Figure out how many lines of the material below contain the word "hacer". Answer with the number only.

[Source material — start]

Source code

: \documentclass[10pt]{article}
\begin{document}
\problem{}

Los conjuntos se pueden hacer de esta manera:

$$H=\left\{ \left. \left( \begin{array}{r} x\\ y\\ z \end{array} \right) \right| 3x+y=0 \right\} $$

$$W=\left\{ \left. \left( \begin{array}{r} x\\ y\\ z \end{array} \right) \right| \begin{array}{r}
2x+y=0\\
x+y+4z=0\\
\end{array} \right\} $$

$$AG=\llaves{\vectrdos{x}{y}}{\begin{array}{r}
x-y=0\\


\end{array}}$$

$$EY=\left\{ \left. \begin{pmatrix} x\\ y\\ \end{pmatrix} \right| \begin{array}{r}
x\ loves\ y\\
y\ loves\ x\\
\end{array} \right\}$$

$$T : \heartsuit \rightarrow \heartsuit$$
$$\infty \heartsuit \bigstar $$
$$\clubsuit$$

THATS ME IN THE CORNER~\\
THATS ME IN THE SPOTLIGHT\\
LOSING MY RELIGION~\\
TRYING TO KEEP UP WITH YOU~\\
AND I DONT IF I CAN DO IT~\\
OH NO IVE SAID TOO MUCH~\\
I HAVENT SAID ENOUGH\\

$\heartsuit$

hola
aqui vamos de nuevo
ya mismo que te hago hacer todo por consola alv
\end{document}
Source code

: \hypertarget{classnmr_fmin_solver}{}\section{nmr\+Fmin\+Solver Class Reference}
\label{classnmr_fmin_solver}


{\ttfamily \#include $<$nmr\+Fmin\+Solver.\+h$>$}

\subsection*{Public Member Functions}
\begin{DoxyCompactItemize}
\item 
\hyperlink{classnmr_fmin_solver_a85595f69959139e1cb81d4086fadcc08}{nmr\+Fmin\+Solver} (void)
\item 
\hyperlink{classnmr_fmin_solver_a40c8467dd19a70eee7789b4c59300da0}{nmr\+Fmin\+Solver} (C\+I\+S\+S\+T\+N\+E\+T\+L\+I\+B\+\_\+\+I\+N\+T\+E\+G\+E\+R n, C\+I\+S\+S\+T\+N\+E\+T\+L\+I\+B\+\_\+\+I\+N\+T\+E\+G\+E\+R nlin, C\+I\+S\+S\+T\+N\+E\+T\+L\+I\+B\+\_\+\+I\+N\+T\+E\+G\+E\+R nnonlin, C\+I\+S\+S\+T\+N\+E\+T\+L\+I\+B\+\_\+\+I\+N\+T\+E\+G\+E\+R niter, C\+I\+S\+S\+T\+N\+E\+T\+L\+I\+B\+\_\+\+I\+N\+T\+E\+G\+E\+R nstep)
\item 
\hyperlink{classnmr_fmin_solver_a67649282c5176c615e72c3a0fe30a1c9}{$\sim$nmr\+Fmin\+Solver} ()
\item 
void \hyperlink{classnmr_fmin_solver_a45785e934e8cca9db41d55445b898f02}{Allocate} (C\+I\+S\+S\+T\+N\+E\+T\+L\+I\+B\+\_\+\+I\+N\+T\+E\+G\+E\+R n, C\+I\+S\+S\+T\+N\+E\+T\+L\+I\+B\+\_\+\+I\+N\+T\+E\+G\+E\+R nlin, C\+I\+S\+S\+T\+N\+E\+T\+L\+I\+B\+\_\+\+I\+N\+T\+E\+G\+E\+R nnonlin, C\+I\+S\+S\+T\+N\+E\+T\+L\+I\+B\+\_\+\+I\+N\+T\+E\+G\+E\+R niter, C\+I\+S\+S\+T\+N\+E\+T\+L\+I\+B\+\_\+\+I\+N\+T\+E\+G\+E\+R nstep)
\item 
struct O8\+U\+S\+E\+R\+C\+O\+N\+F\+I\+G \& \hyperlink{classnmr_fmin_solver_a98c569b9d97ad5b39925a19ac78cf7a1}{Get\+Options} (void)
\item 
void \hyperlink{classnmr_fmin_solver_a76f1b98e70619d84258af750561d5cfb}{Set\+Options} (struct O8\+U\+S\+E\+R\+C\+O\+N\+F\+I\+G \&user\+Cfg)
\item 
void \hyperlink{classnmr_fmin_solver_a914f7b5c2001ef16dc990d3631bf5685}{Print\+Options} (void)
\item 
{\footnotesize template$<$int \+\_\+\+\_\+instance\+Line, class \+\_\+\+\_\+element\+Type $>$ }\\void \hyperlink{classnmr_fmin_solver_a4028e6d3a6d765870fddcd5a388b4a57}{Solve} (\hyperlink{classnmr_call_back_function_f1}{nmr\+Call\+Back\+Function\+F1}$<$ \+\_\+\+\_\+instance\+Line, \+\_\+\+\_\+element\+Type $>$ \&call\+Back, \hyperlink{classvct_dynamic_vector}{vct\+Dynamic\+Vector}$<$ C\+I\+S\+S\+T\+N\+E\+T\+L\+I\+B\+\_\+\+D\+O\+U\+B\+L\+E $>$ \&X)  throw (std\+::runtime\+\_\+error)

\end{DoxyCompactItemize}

[Source material — finish]

Written answer. 2